Praise for the God of Isaiah 40

This morning in my devotions I read Isaiah 40.  Isaiah has always been one of my favorite books and I think Isaiah 40 has to be one of my favorite chapters in the whole Bible.  It is a wonderful and striking picture of a God who is both mighty and gentle. That is why I love this chapter. It illustrates both the transcendence and immanence of our God.  Both of these attributes are worthy of praise, but it is the combination of the two that is really amazing.

Isaiah 40 tells us of the might and power of a God who is sovereign over His creation.  “See the Sovereign LORD comes with power, and his arm rules for him” (Isaiah 40:10).  We are given pictures of Him measuring the waters in His hand and weighing the dust of the earth in a basket (Isaiah 40:12).  We are told that “He sits enthroned above the circle of the earth, and its people are like grasshoppers.  He stretches out the heavens like a canopy, and spreads them out like a tent to live in” (Isaiah 40:22)

These pictures of God certainly put me in awe of Him.  I stand amazed at a God who is so beyond me.  However, I think if all we knew of God was the He was mighty, sovereign, and transcendent, we would no doubt fear Him and honor Him, but I am not sure we would love Him or trust Him.  A God who is merely transcendent is great, but He is not personal.  He may have no reason to care for the worries and woes of the weak and finite creatures of the earth.

Yet Isaiah 40 tells us that our God is both transcendent and immanent. He is both far beyond us and yet ever near us.  With the same arm that rules with power, “He tends his flock like a shepherd: He gathers the lambs in his arms and carries them close to his heart” (Isaiah 40:11).  The God who sits enthroned over all the earth, who does not grow tired or weary, comes near to us in our weakness so that He may “give strength to the weary and increase the power of the weak” (Isaiah 40:29).  Just as He calls out the starry host by name (Isaiah 40:26) , so He also calls out His children by name and reminds them that He will be with them and protect them through every trial and struggle (Isaiah 43:1).

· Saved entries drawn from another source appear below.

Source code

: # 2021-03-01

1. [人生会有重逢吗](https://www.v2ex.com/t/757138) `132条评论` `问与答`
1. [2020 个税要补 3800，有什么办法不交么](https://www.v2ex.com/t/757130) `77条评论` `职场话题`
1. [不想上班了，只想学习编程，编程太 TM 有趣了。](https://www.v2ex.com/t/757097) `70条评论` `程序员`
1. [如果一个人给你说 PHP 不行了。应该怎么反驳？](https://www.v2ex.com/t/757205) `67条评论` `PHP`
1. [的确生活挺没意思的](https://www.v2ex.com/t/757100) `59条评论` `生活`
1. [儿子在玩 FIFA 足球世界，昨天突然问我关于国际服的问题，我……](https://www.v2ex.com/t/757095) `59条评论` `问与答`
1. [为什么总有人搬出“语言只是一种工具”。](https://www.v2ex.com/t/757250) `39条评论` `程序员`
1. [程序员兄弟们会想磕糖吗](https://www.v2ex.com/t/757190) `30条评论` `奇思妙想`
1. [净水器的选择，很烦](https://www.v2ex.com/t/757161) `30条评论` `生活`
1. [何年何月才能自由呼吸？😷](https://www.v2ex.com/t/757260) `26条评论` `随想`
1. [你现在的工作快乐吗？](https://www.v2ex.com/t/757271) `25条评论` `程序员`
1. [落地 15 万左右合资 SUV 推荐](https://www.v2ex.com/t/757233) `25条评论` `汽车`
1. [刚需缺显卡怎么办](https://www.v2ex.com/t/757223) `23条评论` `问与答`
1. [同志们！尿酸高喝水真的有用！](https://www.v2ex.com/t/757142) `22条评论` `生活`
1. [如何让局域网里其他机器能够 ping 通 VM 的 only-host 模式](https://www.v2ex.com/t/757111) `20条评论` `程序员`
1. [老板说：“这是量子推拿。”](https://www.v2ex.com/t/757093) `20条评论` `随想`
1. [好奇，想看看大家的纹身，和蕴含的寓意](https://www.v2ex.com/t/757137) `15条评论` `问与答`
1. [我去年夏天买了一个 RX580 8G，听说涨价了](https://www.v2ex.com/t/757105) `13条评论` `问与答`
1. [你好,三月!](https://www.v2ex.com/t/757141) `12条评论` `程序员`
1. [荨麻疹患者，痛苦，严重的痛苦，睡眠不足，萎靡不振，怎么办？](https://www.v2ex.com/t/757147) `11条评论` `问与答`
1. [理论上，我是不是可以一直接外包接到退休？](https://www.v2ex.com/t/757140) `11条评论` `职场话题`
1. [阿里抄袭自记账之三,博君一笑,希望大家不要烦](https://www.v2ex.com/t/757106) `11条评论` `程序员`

I treasure the truth of my God’s transcendence and His immanence.  If He were only transcendent, I would fear Him, but not know Him.  If he were only immanent and not transcendent, He would care for me, but not be able to work good for me through His sovereign power.  Yet He is both, both sovereign over all and yet a very present help in times of trouble.  He is both full of might and power and also full of love and gentleness toward the sheep of His pasture.  What a glorious God we serve, who is both able and willing to meet us and provide for us in our weakness and need.

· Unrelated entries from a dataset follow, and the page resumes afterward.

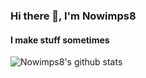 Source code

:### Hi there 👋, I'm Nowimps8
#### I make stuff sometimes

![Nowimps8's github stats](https://github-readme-stats.vercel.app/api?username=nowimps8&show_icons=true&theme=bear)
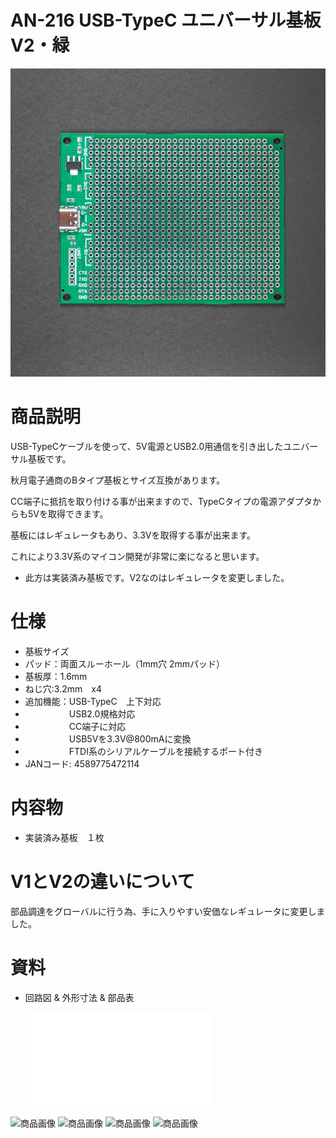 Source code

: # AN-216 USB-TypeC ユニバーサル基板V2・緑 

![商品画像](./img/1024x1024/DSC_2446.jpg)

# 商品説明

USB-TypeCケーブルを使って、5V電源とUSB2.0用通信を引き出したユニバーサル基板です。

秋月電子通商のBタイプ基板とサイズ互換があります。

CC端子に抵抗を取り付ける事が出来ますので、TypeCタイプの電源アダプタからも5Vを取得できます。

基板にはレギュレータもあり、3.3Vを取得する事が出来ます。

これにより3.3V系のマイコン開発が非常に楽になると思います。

* 此方は実装済み基板です。V2なのはレギュレータを変更しました。

# 仕様

- 基板サイズ
- パッド：両面スルーホール（1mm穴 2mmパッド）
- 基板厚：1.6mm
- ねじ穴:3.2mm　x4
- 追加機能：USB-TypeC　上下対応
- 　　　　　USB2.0規格対応
- 　　　　　CC端子に対応
- 　　　　　USB5Vを3.3V@800mAに変換
- 　　　　　FTDI系のシリアルケーブルを接続するポート付き
- JANコード: 4589775472114		
# 内容物

- 実装済み基板　１枚

# V1とV2の違いについて

部品調達をグローバルに行う為、手に入りやすい安価なレギュレータに変更しました。

# 資料

 - 回路図 & 外形寸法 & 部品表

    ![資料](./img/AN-216.pdf)

![商品画像](./img/640x640/DSC_4252.jpg)
![商品画像](./img/640x640/DSC_4247.jpg)
![商品画像](./img/640x640/DSC_4250.jpg)
![商品画像](./img/640x640/DSC_4249.jpg)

In Christ, we see find the greatest portrayal of this wondrous truth.  It is simply astounding that the transcendent God who knows nothing of weakness or need should condescend so far as to come down to be Immanuel, God With Us, with us in our frailty, our weakness, and our desperate need for salvation.  Could we ask for a greater Shepherd than the One who, in love, came to dwell among us and lay down His life for us and who, in sovereignty and power, rose to life in defeat over death and sin?  Surely this God who is beyond us in wisdom and strength is to be ever praised and surely this God who is for us and near us with love and grace is to be ever trusted.

Reasonable Faith

     To say that we have a reasonable faith might seem strange.  I think when we hear the word “faith,” we think of blind belief, high hopes without much grounding. Whatever faith is, it is certainly not based on reason.  This is true to an extent.  We are saved through faith and this faith is based on the revelation of God.  None of us could arrive at belief in God through reason because apart from God’s work and revelation of truth, our thinking is futile and our hearts are darkened.  However, I would argue that once God has revealed Himself to us, the playing out of our faith, that is faith for every day life, is really very reasonable.

     What I have come to love and appreciate about Scripture is that it is full of valid and sound deductive arguments.  The writers of Scripture reasoned out their faith.  

“The LORD is my light and my salvation–whom shall I fear?  The LORD is the stronghold of my life–of whom shall I be afraid?” Psalm 27:1.

      King David knew that if God was His stronghold, he had nothing to fear.  Man could certainly do nothing to him.  

“And why do you worry about clothes?  See how the lilies of the field grow.  They do not labor or spin.  Yet I tell you that not even Solomon in all his splendor was dressed like one of these.  If that is how God clothes the grass of the field, which is here today and tomorrow is thrown into the fire, will he not much more clothe you, O you of little faith?”  Matthew 6:28-30

     Matthew posed this deductive argument that if we believe that God provides for insignificant things such as flowers, we must also surely believe He will provide for us, His children.  If God knows our needs and is able and faithful to provide, then worry is nonsensical.  To use terms of logic, worry “does not follow” from what we know to be true about God.  Faith in God is actually the logical choice.  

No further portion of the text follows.